[Plain-text document sources]
__________

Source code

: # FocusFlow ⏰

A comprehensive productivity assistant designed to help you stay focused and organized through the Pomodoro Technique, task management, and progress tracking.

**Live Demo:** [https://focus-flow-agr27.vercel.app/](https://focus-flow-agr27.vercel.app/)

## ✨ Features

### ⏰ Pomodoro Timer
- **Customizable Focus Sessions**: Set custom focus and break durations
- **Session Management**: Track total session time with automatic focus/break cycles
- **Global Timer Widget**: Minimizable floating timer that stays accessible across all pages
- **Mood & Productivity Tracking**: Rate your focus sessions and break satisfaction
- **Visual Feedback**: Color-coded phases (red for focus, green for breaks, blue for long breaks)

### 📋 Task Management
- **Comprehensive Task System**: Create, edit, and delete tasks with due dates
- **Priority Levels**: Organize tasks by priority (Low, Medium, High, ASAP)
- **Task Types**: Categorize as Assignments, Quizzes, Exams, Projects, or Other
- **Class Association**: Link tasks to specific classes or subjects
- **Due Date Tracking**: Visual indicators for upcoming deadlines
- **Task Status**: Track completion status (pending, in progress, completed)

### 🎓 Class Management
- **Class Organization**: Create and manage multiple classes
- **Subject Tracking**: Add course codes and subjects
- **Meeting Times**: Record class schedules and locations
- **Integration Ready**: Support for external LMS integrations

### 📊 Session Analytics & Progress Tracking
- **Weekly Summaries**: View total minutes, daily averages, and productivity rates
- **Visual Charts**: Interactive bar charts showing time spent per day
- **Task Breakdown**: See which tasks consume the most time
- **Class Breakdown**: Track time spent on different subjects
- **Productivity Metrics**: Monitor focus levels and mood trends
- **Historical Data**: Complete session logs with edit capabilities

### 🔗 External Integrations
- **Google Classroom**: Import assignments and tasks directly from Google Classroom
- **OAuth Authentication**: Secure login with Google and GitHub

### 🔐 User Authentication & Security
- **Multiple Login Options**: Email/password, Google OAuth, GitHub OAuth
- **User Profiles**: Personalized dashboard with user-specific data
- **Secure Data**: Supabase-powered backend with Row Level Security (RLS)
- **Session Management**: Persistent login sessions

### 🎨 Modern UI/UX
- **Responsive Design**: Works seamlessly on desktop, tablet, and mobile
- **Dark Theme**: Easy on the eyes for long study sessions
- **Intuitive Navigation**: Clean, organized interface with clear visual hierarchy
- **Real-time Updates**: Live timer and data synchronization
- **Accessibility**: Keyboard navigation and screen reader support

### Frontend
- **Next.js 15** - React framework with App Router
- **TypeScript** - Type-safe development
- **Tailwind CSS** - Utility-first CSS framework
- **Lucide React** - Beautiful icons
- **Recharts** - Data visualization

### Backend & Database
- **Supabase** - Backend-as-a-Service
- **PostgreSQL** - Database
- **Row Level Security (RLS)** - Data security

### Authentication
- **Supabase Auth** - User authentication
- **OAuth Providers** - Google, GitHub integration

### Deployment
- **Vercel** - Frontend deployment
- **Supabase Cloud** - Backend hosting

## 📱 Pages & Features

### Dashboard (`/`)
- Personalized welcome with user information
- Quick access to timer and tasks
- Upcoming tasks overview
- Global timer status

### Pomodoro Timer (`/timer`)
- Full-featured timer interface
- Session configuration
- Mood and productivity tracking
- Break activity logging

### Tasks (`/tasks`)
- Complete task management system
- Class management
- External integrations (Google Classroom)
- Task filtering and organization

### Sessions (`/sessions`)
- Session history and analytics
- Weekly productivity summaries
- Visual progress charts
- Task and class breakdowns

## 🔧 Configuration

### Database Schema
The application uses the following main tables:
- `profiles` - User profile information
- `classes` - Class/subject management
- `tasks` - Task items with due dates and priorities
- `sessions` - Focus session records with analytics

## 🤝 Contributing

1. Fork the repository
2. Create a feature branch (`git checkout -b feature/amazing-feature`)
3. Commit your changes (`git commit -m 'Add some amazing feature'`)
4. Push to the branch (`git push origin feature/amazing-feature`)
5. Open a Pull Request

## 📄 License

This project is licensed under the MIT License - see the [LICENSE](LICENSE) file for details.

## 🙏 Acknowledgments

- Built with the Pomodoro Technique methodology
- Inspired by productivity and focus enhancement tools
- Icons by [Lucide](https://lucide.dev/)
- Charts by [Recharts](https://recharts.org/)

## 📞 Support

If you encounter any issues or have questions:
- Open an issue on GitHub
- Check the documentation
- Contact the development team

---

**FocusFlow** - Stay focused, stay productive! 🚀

__________

EXERCISE DESCRIPTION: Output every record in full, exactly as it was given.

SOLUTION FOR THIS PROBLEM:
Source code

: # FocusFlow ⏰

A comprehensive productivity assistant designed to help you stay focused and organized through the Pomodoro Technique, task management, and progress tracking.

**Live Demo:** [https://focus-flow-agr27.vercel.app/](https://focus-flow-agr27.vercel.app/)

## ✨ Features

### ⏰ Pomodoro Timer
- **Customizable Focus Sessions**: Set custom focus and break durations
- **Session Management**: Track total session time with automatic focus/break cycles
- **Global Timer Widget**: Minimizable floating timer that stays accessible across all pages
- **Mood & Productivity Tracking**: Rate your focus sessions and break satisfaction
- **Visual Feedback**: Color-coded phases (red for focus, green for breaks, blue for long breaks)

### 📋 Task Management
- **Comprehensive Task System**: Create, edit, and delete tasks with due dates
- **Priority Levels**: Organize tasks by priority (Low, Medium, High, ASAP)
- **Task Types**: Categorize as Assignments, Quizzes, Exams, Projects, or Other
- **Class Association**: Link tasks to specific classes or subjects
- **Due Date Tracking**: Visual indicators for upcoming deadlines
- **Task Status**: Track completion status (pending, in progress, completed)

### 🎓 Class Management
- **Class Organization**: Create and manage multiple classes
- **Subject Tracking**: Add course codes and subjects
- **Meeting Times**: Record class schedules and locations
- **Integration Ready**: Support for external LMS integrations

### 📊 Session Analytics & Progress Tracking
- **Weekly Summaries**: View total minutes, daily averages, and productivity rates
- **Visual Charts**: Interactive bar charts showing time spent per day
- **Task Breakdown**: See which tasks consume the most time
- **Class Breakdown**: Track time spent on different subjects
- **Productivity Metrics**: Monitor focus levels and mood trends
- **Historical Data**: Complete session logs with edit capabilities

### 🔗 External Integrations
- **Google Classroom**: Import assignments and tasks directly from Google Classroom
- **OAuth Authentication**: Secure login with Google and GitHub

### 🔐 User Authentication & Security
- **Multiple Login Options**: Email/password, Google OAuth, GitHub OAuth
- **User Profiles**: Personalized dashboard with user-specific data
- **Secure Data**: Supabase-powered backend with Row Level Security (RLS)
- **Session Management**: Persistent login sessions

### 🎨 Modern UI/UX
- **Responsive Design**: Works seamlessly on desktop, tablet, and mobile
- **Dark Theme**: Easy on the eyes for long study sessions
- **Intuitive Navigation**: Clean, organized interface with clear visual hierarchy
- **Real-time Updates**: Live timer and data synchronization
- **Accessibility**: Keyboard navigation and screen reader support

### Frontend
- **Next.js 15** - React framework with App Router
- **TypeScript** - Type-safe development
- **Tailwind CSS** - Utility-first CSS framework
- **Lucide React** - Beautiful icons
- **Recharts** - Data visualization

### Backend & Database
- **Supabase** - Backend-as-a-Service
- **PostgreSQL** - Database
- **Row Level Security (RLS)** - Data security

### Authentication
- **Supabase Auth** - User authentication
- **OAuth Providers** - Google, GitHub integration

### Deployment
- **Vercel** - Frontend deployment
- **Supabase Cloud** - Backend hosting

## 📱 Pages & Features

### Dashboard (`/`)
- Personalized welcome with user information
- Quick access to timer and tasks
- Upcoming tasks overview
- Global timer status

### Pomodoro Timer (`/timer`)
- Full-featured timer interface
- Session configuration
- Mood and productivity tracking
- Break activity logging

### Tasks (`/tasks`)
- Complete task management system
- Class management
- External integrations (Google Classroom)
- Task filtering and organization

### Sessions (`/sessions`)
- Session history and analytics
- Weekly productivity summaries
- Visual progress charts
- Task and class breakdowns

## 🔧 Configuration

### Database Schema
The application uses the following main tables:
- `profiles` - User profile information
- `classes` - Class/subject management
- `tasks` - Task items with due dates and priorities
- `sessions` - Focus session records with analytics

## 🤝 Contributing

1. Fork the repository
2. Create a feature branch (`git checkout -b feature/amazing-feature`)
3. Commit your changes (`git commit -m 'Add some amazing feature'`)
4. Push to the branch (`git push origin feature/amazing-feature`)
5. Open a Pull Request

## 📄 License

This project is licensed under the MIT License - see the [LICENSE](LICENSE) file for details.

## 🙏 Acknowledgments

- Built with the Pomodoro Technique methodology
- Inspired by productivity and focus enhancement tools
- Icons by [Lucide](https://lucide.dev/)
- Charts by [Recharts](https://recharts.org/)

## 📞 Support

If you encounter any issues or have questions:
- Open an issue on GitHub
- Check the documentation
- Contact the development team

---

**FocusFlow** - Stay focused, stay productive! 🚀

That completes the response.